Sunday, October 01, 2006

I teach students of all levels. As chorus director I work with the salutatorian andwith students in special education whose only class with regular students is chorus. As a result I see a broad spectrum of raw material. Students are not all the same. Every year my students go through an audition with me for placement for the next year. It is a series of skills tests. Everyone has a unique set of responses. Each audition takes about fifteen minutes. It's just me and the student. They sing, they read music, they listen to music and respond. The result is a number. I place the best students in best choirs.

The next year the choirs meet and I observe their behaviors. The best choir has amazingly focused students. They don't all have the best attitude. They are not all among the smartest kids in school. They are however, focused. They have the ability to deny impulsive behavior and work at my direction for long periods of time, fifteen, twenty, or thrity minutes without a pause. They learn. On the other hand, in my weakest choirs, it is difficult to get all the students to work at the same time for any one second. The tendency is to give up and work with as many as you can. There is no way to get them all on task. I probably call students to attention or ask them to change behavior 100 times a day in the weakest class. "Sit up. Look at your music. Check your posture. Stop talking. Turn around." Some students are off task, doing their own thing most of the time. Another odd thing that I notice is that when some of the most physically active students calm down from their whirling dervish behavior, they go to sleep sitting up almost immediately. They are exhausted.
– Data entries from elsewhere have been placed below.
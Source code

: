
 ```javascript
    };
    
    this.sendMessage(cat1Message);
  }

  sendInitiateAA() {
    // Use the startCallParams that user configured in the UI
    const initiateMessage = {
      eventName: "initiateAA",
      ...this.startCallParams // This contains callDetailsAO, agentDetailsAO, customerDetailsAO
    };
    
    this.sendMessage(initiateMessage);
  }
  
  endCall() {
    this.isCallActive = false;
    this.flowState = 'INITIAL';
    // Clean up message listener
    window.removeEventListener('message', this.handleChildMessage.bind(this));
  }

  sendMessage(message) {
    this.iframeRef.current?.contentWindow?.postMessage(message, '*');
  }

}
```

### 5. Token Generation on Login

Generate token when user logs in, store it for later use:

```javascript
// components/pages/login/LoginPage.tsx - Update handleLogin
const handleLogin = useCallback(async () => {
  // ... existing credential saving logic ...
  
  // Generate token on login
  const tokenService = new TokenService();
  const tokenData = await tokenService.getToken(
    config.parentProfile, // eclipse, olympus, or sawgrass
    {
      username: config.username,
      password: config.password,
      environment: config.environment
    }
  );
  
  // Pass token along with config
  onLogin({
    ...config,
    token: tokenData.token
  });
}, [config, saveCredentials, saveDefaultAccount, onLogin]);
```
Teachers are made up of those very focused students. I remember that some college classes were not very difficult. People clamored to get those professors. Other classes were bone crushingly hard. The question in these classes was "can you focus enough to master the material?" Advanced level classes tended toward the bone crushingly hard. Doctoral classes were all that way. I don't know how brains work. I observe that brains work differently. I don't see how some of my students pass anything. If you think about it, what we teach in school is not very much. Can focused home schooled kids learn more in less time? Sure. So much time is lost by the disciplined while teachers discipline the undisciplined.

The newspapers complain about output. How many passed the standardized test? How many finished the course or dropped out? There are two problems: expectations and raw material. Some of them can't handle the format. They can't focus and they can't learn the material. The expectation that a successful school can teach certain material to every student is just an uninformed expectation. Do we need another type of program, a real vocational program for those who aren't going to make it in college. Yes. But then how do you get parents to support putting their kids in the non-college track program. At our school, everyone starts out on the college track. I've sat in parent/teacher conferences for 10th grade students who are failing every class and listened to parents say, "She's not going to be like me. She's going to college and be a teacher, or run her own business." What goes through my mind is. "No. She isn't." If there is a way to teach your student, we don't have a format for it here in public school. And they don't have it in the charter schools or parochial schools either. Maybe one on one instruction. But I'm not sure even then.

If you can make A's at our school, you can make A's at Harvard. My best come back to me from everywhere, including MIT and Harvard and say, "It's hard, but I was well prepared and I'm not having a difficult time." Friday the Organic Chemistry major from UGA said just that. "It's tough but I like it." He's in the Glee Club too.